╔══
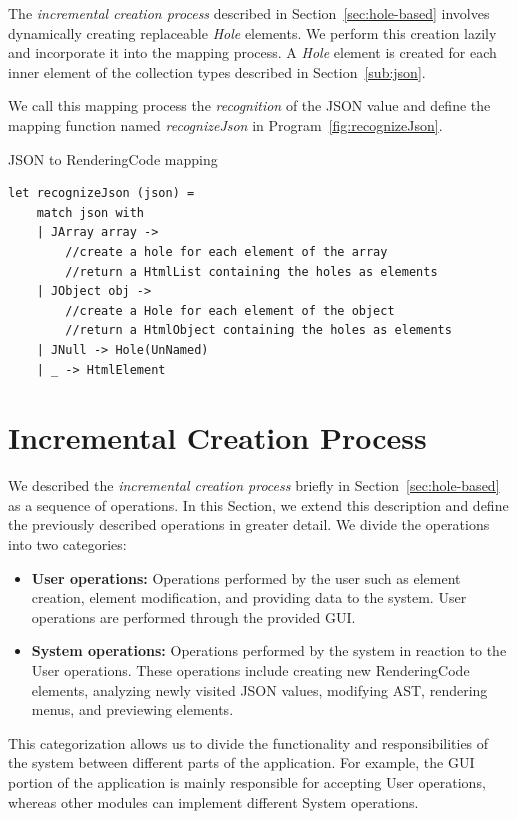 The \emph{incremental creation process} described in Section~\ref{sec:hole-based} involves dynamically creating replaceable \emph{Hole} elements.
We perform this creation lazily and incorporate it into the mapping process.
A \emph{Hole} element is created for each inner element of the collection types described in Section~\ref{sub:json}.

We call this mapping process the \emph{recognition} of the JSON value and define the mapping function named \emph{recognizeJson} in Program~\ref{fig:recognizeJson}.

\begin{listing}[H]
	\caption {JSON to RenderingCode mapping}
	\label{fig:recognizeJson}
	\begin{lstlisting}
let recognizeJson (json) =
    match json with
    | JArray array -> 
        //create a hole for each element of the array
        //return a HtmlList containing the holes as elements
    | JObject obj ->
        //create a Hole for each element of the object 
        //return a HtmlObject containing the holes as elements
    | JNull -> Hole(UnNamed)
    | _ -> HtmlElement 
  \end{lstlisting}
\end{listing}

\section{Incremental Creation Process}
\label{sec:creation}
We described the \emph{incremental creation process} briefly in Section~\ref{sec:hole-based} as a sequence of operations.
In this Section, we extend this description and define the previously described operations in greater detail.
We divide the operations into two categories:
\begin{itemize}
	\item \textbf{User operations:} Operations performed by the user such as element creation, element modification, and providing data to the system.
	      User operations are performed through the provided GUI.
	\item \textbf{System operations:} Operations performed by the system in reaction to the User operations.
	      These operations include creating new RenderingCode elements, analyzing newly visited JSON values, modifying AST, rendering menus, and previewing elements.
\end{itemize}
This categorization allows us to divide the functionality and responsibilities of the system between different parts of the application.
For example, the GUI portion of the application is mainly responsible for accepting User operations, whereas other modules can implement different System operations.

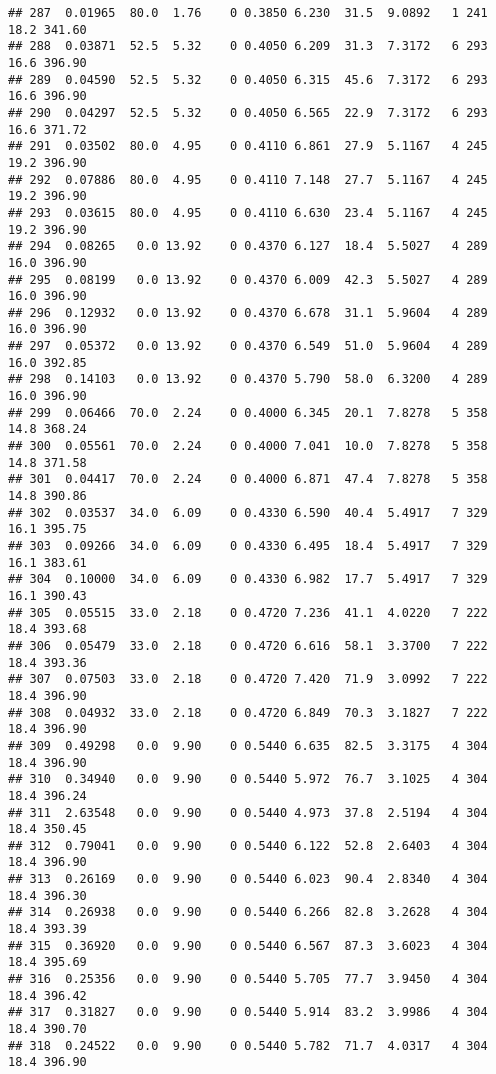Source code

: \documentclass[
]{article}
\begin{document}
\begin{verbatim}
## 287  0.01965  80.0  1.76    0 0.3850 6.230  31.5  9.0892   1 241    18.2 341.60
## 288  0.03871  52.5  5.32    0 0.4050 6.209  31.3  7.3172   6 293    16.6 396.90
## 289  0.04590  52.5  5.32    0 0.4050 6.315  45.6  7.3172   6 293    16.6 396.90
## 290  0.04297  52.5  5.32    0 0.4050 6.565  22.9  7.3172   6 293    16.6 371.72
## 291  0.03502  80.0  4.95    0 0.4110 6.861  27.9  5.1167   4 245    19.2 396.90
## 292  0.07886  80.0  4.95    0 0.4110 7.148  27.7  5.1167   4 245    19.2 396.90
## 293  0.03615  80.0  4.95    0 0.4110 6.630  23.4  5.1167   4 245    19.2 396.90
## 294  0.08265   0.0 13.92    0 0.4370 6.127  18.4  5.5027   4 289    16.0 396.90
## 295  0.08199   0.0 13.92    0 0.4370 6.009  42.3  5.5027   4 289    16.0 396.90
## 296  0.12932   0.0 13.92    0 0.4370 6.678  31.1  5.9604   4 289    16.0 396.90
## 297  0.05372   0.0 13.92    0 0.4370 6.549  51.0  5.9604   4 289    16.0 392.85
## 298  0.14103   0.0 13.92    0 0.4370 5.790  58.0  6.3200   4 289    16.0 396.90
## 299  0.06466  70.0  2.24    0 0.4000 6.345  20.1  7.8278   5 358    14.8 368.24
## 300  0.05561  70.0  2.24    0 0.4000 7.041  10.0  7.8278   5 358    14.8 371.58
## 301  0.04417  70.0  2.24    0 0.4000 6.871  47.4  7.8278   5 358    14.8 390.86
## 302  0.03537  34.0  6.09    0 0.4330 6.590  40.4  5.4917   7 329    16.1 395.75
## 303  0.09266  34.0  6.09    0 0.4330 6.495  18.4  5.4917   7 329    16.1 383.61
## 304  0.10000  34.0  6.09    0 0.4330 6.982  17.7  5.4917   7 329    16.1 390.43
## 305  0.05515  33.0  2.18    0 0.4720 7.236  41.1  4.0220   7 222    18.4 393.68
## 306  0.05479  33.0  2.18    0 0.4720 6.616  58.1  3.3700   7 222    18.4 393.36
## 307  0.07503  33.0  2.18    0 0.4720 7.420  71.9  3.0992   7 222    18.4 396.90
## 308  0.04932  33.0  2.18    0 0.4720 6.849  70.3  3.1827   7 222    18.4 396.90
## 309  0.49298   0.0  9.90    0 0.5440 6.635  82.5  3.3175   4 304    18.4 396.90
## 310  0.34940   0.0  9.90    0 0.5440 5.972  76.7  3.1025   4 304    18.4 396.24
## 311  2.63548   0.0  9.90    0 0.5440 4.973  37.8  2.5194   4 304    18.4 350.45
## 312  0.79041   0.0  9.90    0 0.5440 6.122  52.8  2.6403   4 304    18.4 396.90
## 313  0.26169   0.0  9.90    0 0.5440 6.023  90.4  2.8340   4 304    18.4 396.30
## 314  0.26938   0.0  9.90    0 0.5440 6.266  82.8  3.2628   4 304    18.4 393.39
## 315  0.36920   0.0  9.90    0 0.5440 6.567  87.3  3.6023   4 304    18.4 395.69
## 316  0.25356   0.0  9.90    0 0.5440 5.705  77.7  3.9450   4 304    18.4 396.42
## 317  0.31827   0.0  9.90    0 0.5440 5.914  83.2  3.9986   4 304    18.4 390.70
## 318  0.24522   0.0  9.90    0 0.5440 5.782  71.7  4.0317   4 304    18.4 396.90

\end{verbatim}
\end{document}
╚══
Please write out only the material above, exactly, from its first line through the line that contains "to the system.", and include no pictures.

> _WRITTEN REPLY_
 The \emph{incremental creation process} described in Section~\ref{sec:hole-based} involves dynamically creating replaceable \emph{Hole} elements.
We perform this creation lazily and incorporate it into the mapping process.
A \emph{Hole} element is created for each inner element of the collection types described in Section~\ref{sub:json}.

We call this mapping process the \emph{recognition} of the JSON value and define the mapping function named \emph{recognizeJson} in Program~\ref{fig:recognizeJson}.

\begin{listing}[H]
	\caption {JSON to RenderingCode mapping}
	\label{fig:recognizeJson}
	\begin{lstlisting}
let recognizeJson (json) =
    match json with
    | JArray array -> 
        //create a hole for each element of the array
        //return a HtmlList containing the holes as elements
    | JObject obj ->
        //create a Hole for each element of the object 
        //return a HtmlObject containing the holes as elements
    | JNull -> Hole(UnNamed)
    | _ -> HtmlElement 
  \end{lstlisting}
\end{listing}

\section{Incremental Creation Process}
\label{sec:creation}
We described the \emph{incremental creation process} briefly in Section~\ref{sec:hole-based} as a sequence of operations.
In this Section, we extend this description and define the previously described operations in greater detail.
We divide the operations into two categories:
\begin{itemize}
	\item \textbf{User operations:} Operations performed by the user such as element creation, element modification, and providing data to the system.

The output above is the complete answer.